Task goal:
Scan the entries below for the word "tabular" and copy every line in which it occurs.

Supplied material:
****************
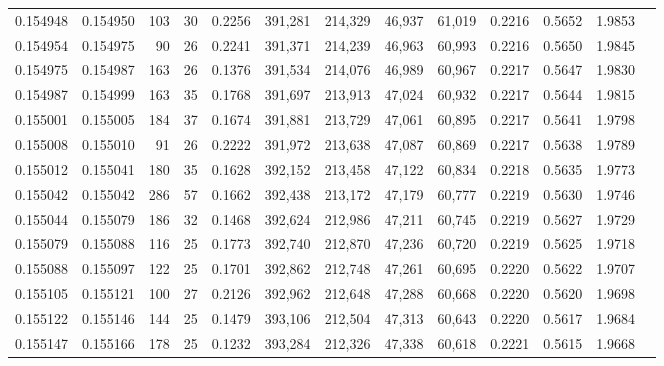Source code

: \begin{tabular}{rrrrrrrrrrrrr}
0.154948 & 0.154950 &   103 &  30 &                                     0.2256 & 391,281 & 214,329 &  46,937 &  61,019 & 0.2216 & 0.5652 & 1.9853 \\
0.154954 & 0.154975 &    90 &  26 &                                     0.2241 & 391,371 & 214,239 &  46,963 &  60,993 & 0.2216 & 0.5650 & 1.9845 \\
0.154975 & 0.154987 &   163 &  26 &                                     0.1376 & 391,534 & 214,076 &  46,989 &  60,967 & 0.2217 & 0.5647 & 1.9830 \\
0.154987 & 0.154999 &   163 &  35 &                                     0.1768 & 391,697 & 213,913 &  47,024 &  60,932 & 0.2217 & 0.5644 & 1.9815 \\
0.155001 & 0.155005 &   184 &  37 &                                     0.1674 & 391,881 & 213,729 &  47,061 &  60,895 & 0.2217 & 0.5641 & 1.9798 \\
0.155008 & 0.155010 &    91 &  26 &                                     0.2222 & 391,972 & 213,638 &  47,087 &  60,869 & 0.2217 & 0.5638 & 1.9789 \\
0.155012 & 0.155041 &   180 &  35 &                                     0.1628 & 392,152 & 213,458 &  47,122 &  60,834 & 0.2218 & 0.5635 & 1.9773 \\
0.155042 & 0.155042 &   286 &  57 &                                     0.1662 & 392,438 & 213,172 &  47,179 &  60,777 & 0.2219 & 0.5630 & 1.9746 \\
0.155044 & 0.155079 &   186 &  32 &                                     0.1468 & 392,624 & 212,986 &  47,211 &  60,745 & 0.2219 & 0.5627 & 1.9729 \\
0.155079 & 0.155088 &   116 &  25 &                                     0.1773 & 392,740 & 212,870 &  47,236 &  60,720 & 0.2219 & 0.5625 & 1.9718 \\
0.155088 & 0.155097 &   122 &  25 &                                     0.1701 & 392,862 & 212,748 &  47,261 &  60,695 & 0.2220 & 0.5622 & 1.9707 \\
0.155105 & 0.155121 &   100 &  27 &                                     0.2126 & 392,962 & 212,648 &  47,288 &  60,668 & 0.2220 & 0.5620 & 1.9698 \\
0.155122 & 0.155146 &   144 &  25 &                                     0.1479 & 393,106 & 212,504 &  47,313 &  60,643 & 0.2220 & 0.5617 & 1.9684 \\
0.155147 & 0.155166 &   178 &  25 &                                     0.1232 & 393,284 & 212,326 &  47,338 &  60,618 & 0.2221 & 0.5615 & 1.9668 \\

\end{tabular}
****************
Exercise response:
: \begin{tabular}{rrrrrrrrrrrrr}
\end{tabular}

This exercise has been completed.